Sustainability and Rural Mobility

Questioning the Social and Spatial Justice Implications of
Energy Transitions in Rural Areas

Aurore Flipo. June 2021

Local mobility issues are determinant factors in territorial inequalities, regional development and ecological transition. While urbanization has led to a growing concentration of goods and services in the urban areas, rural and sparsely populated areas have been increasingly car dependent in a system that has been progressively planned around individual motorized mobility. This state of affairs now causes many social and ecological concerns. In the wake of the years 2019-2020, the Yellow Vests movement and the pandemic have demonstrated how rural inhabitants remain crucially dependent on carbon-intensive mobility for their daily lives. In the context of the transition towards low-carbon energy systems, this dependence is likely to bring up issues of social and spatial justice.
Spatial justice is the horizon of most territorial policies. Its influence is such that it has been considered that spatial planning and the search for spatial justice were strictly equivalent (Lipietz, 1999). In the case of rural space, one of the crucial question is that of the homogeneous treatment for all spaces as a condition of spatial justice versus that of the just policy able to rebalance inequalities, or that of a “fair” policy supporting the territorial dynamics.
If we look at the conceptual framework of Mobility Justice, Sheller’s (2018) has integrated work on transport and mobility justice by proposing that issues of transport at the spatial scales of individuals and urban areas need to be placed in the broader context of mobility justice. However, “accessibility, mobility, and transport are not ends in and of themselves, but means to ends that are achieved through the activities undertaken across space and time that movement enables” (Verlinghieri, 2020).

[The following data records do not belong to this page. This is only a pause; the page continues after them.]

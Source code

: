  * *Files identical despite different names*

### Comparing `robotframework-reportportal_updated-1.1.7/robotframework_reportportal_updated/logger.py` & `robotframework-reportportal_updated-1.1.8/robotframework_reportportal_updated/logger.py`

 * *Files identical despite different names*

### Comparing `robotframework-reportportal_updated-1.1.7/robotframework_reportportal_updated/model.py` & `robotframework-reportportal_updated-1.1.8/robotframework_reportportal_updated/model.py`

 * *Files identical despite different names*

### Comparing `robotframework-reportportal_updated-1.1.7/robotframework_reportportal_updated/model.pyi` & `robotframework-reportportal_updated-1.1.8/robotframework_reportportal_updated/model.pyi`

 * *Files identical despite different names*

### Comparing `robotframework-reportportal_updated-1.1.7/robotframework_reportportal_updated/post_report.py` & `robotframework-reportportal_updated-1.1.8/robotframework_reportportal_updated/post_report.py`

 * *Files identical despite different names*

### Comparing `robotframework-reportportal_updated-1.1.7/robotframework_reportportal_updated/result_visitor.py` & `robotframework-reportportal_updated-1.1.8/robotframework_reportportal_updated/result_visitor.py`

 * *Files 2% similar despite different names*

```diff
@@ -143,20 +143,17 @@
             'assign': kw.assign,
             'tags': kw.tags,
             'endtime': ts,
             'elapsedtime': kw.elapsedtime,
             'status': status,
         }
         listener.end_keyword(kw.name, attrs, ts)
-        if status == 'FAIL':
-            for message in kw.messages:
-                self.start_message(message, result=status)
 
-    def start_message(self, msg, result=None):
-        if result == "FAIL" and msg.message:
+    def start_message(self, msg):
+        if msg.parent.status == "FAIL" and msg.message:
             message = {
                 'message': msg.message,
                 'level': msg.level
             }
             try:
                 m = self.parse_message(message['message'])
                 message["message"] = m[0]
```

Moreover, the ability to convert or appropriate accessibility and mobility into actual movement and activities depends on a whole range of other factors, processes, skills and capabilities (Kaufmann et al., 2004). A focus on (re)distribution is limiting and there is a need to pay attention to broader power configurations. The energy justice framework complements Sheller’s conceptualisation of mobility justice by refusing any separation of justice and sustainability of mobility. This extends Sheller’s approach by focusing attention on the very formation of the energetic socio-technical processes – including public policy – that make mobility possible.